Writers are talking nonstop this fall. | Features | Pittsburgh | Pittsburgh City Paper

News+Features » Features

Writers are talking nonstop this fall.

by

comment

Enthusiasts of the spoken and written word may as well keep the meter running this fall. Here are just a few of the highlights from the local literary scene. 

Oct. 2
Once a month, the Gist Street Reading Series gives you chapter and verse: readings by talents in fiction and poetry. This month, Pitt writing instructor Irina Reyn holds down the prose side. Her 2008 novel, What Happened to Anna K., is a modern retelling of Anna Karenina, set among a Russian immigrant community in NYC. Reyn will be joined by poet Kristin Naca, whose Bird Eating Bird has been nationally acclaimed.www.giststreet.org

Oct. 4
As an instructor and editor, Michael Wurster has been a linchpin of Pittsburgh poetry for years. But he also writes the stuff. Tonight he marks the release of his new collection, The British Detective, at the South Side's Pittsburgh Steak Company. 412-381-5505

Lorrie Moore at the Drue Heinz Lectures, Oct. 5
  • Lorrie Moore at the Drue Heinz Lectures, Oct. 5

Oct. 5
Best known as a short-story writer, Lorrie Moore hasn't written a novel in more than a decade.
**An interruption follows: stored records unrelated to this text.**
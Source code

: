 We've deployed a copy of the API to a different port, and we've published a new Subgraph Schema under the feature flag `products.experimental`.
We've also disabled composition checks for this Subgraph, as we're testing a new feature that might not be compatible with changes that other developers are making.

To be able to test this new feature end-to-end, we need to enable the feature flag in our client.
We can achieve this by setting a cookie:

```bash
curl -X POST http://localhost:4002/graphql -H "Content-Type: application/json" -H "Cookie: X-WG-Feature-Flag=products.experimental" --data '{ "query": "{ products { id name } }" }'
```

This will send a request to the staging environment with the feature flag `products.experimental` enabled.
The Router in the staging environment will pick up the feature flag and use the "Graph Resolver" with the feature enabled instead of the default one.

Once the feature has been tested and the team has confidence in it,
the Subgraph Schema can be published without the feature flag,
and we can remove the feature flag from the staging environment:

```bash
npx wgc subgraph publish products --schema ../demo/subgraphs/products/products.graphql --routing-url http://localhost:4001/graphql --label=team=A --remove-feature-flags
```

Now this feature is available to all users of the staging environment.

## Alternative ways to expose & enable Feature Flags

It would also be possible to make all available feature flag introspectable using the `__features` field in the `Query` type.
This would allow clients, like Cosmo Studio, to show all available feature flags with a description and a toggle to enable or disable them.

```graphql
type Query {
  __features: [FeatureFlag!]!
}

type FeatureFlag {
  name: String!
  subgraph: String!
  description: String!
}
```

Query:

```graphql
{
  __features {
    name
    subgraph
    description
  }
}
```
But she's back with A Gate at the Stairs, a coming-of-age novel set in America's heartland after the 9/11 attacks. The New York Times calls it an "indelible portrait of a young woman ... and her initiation into the adult world of loss and grief." She visits Carnegie Music Hall for the Drue Heinz Lectures. 412-622-8866 or pittsburghlectures.org

Oct. 8 
Artist Stephanie Smith lectures in conjunction with an exhibit at Carnegie Mellon University's Miller Gallery, 29 Chains to the Moon. Miller's contribution to the show proposes "Cul-de-Sac Communes" and other experimental approaches to modern living. A gallery workshop session precedes her talk (412-268-2409). Elsewhere on campus, novelist Meg Wolitzer reads at CMU's Baker Hall, as part of the Department of English's Adamson Reading series (412-268-6094).

Oct. 14
This year's Drue Heinz Literature Prize goes to Anne Sanow for her work Triple Time, a collection of short stories about Americans living in Saudi Arabia back in the 1980s. Hard as it may be to imagine Americans struggling in the Middle East these days, Sanow's book explores the tensions between wealth and poverty, modernity and tradition, globalism and insularity. As part of the Pittsburgh Contemporary Writers Series, she'll accept the honors and do a reading at the Frick Fine Arts Auditorium. Also attending will be Drue Heinz judge Ann Patchett, author of books including Bel Canto -- another story of not-so-innocents abroad. 412-624-6506 or www.english.pitt.edu

Oct. 19
As the G-20 proves, Pittsburgh can be an international city when the mood strikes it. And we'll have another chance to see the world on a one-zone bus pass when Paul Theroux, the country's best-known travel writer, sojourns here. He'll discuss his latest -- Ghost Train to the Eastern Star, about a rail journey through Asia -- at the Drue Heinz Lectures.

Nov. 2
Tom Wolfe helped remake American literature, and defined whole eras with books like Bonfire of the Vanities. He also made wearing white suits a viable fashion choice. He'll be coming -- well after Labor Day -- to the Drue Heinz lectures. His new novel, Back to Blood, is billed as a take on "class, family, wealth, race, crime, sex, corruption and ambition." That doesn't leave much for a sequel, so catch him while you can.

Nov. 5
C.D. Wright's latest book of poems -- Rising, Falling, Hovering -- is filtered through her assessments of post-9/11 foreign policy. It won Canada's Griffin Prize for poetry, proving that honest assessments of U.S. policy are always appreciated -- in other countries. She'll take part in a live interview titled "The Future of Poetry" with Pitt professor Dawn Lundy Martin, as part of Pitt's Contemporary Writers Series.

Nov. 12
A teacher of poetry and founder of local poetry imprint Autumn House Press, Michael Simms has been a mainstay in the literary scene. Tonight he offers yet another contribution, celebrating the release of a chapbook, "Black Stone," at Squirrel Hill's Te Café. 412-422-8888

Nov. 16
Junot Díaz's first novel, the Pulitzer-winning The Brief Wondrous Life of Oscar Wao, was an often scathingly funny depiction of two kinds of outsider: nerds and Latino immigrants. He comes to Drue Heinz Lecture Series -- just a few blocks from Phantom of the Attic comics -- for a reading. 

Dec. 7
Pittsburgh gets a visit from restaurateur and TV chef Lidia Bastianich -- just in time to help you brace for the onslaught of in-laws who expect you to cook holiday meals for them. She's at the Drue Heinz Lectures.